WORK REQUIRED: In the data below, one line contains "Title: Extend Edge" and a later one contains "to quickly extend edges on your meshes". Print both, with every line between them, exactly and alone.

(Data items)
---
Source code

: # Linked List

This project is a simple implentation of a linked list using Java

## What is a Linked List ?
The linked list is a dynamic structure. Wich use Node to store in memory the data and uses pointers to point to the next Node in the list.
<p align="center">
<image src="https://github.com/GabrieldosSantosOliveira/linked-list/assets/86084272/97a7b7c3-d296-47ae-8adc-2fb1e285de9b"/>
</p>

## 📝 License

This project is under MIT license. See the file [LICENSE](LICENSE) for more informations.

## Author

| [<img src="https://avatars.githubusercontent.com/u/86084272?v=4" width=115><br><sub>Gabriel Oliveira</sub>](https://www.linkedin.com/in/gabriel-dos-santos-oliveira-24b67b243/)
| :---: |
---
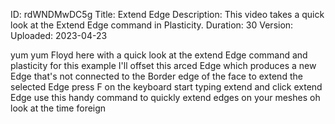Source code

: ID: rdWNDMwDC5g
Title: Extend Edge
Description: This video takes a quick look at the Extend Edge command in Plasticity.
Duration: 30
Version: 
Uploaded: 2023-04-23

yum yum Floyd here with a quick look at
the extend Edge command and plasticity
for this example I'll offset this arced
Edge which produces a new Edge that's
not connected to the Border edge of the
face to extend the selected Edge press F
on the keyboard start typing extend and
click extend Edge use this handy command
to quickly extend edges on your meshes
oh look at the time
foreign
---
EXERCISE SOLUTION:
Title: Extend Edge
Description: This video takes a quick look at the Extend Edge command in Plasticity.
Duration: 30
Version: 
Uploaded: 2023-04-23

yum yum Floyd here with a quick look at
the extend Edge command and plasticity
for this example I'll offset this arced
Edge which produces a new Edge that's
not connected to the Border edge of the
face to extend the selected Edge press F
on the keyboard start typing extend and
click extend Edge use this handy command
to quickly extend edges on your meshes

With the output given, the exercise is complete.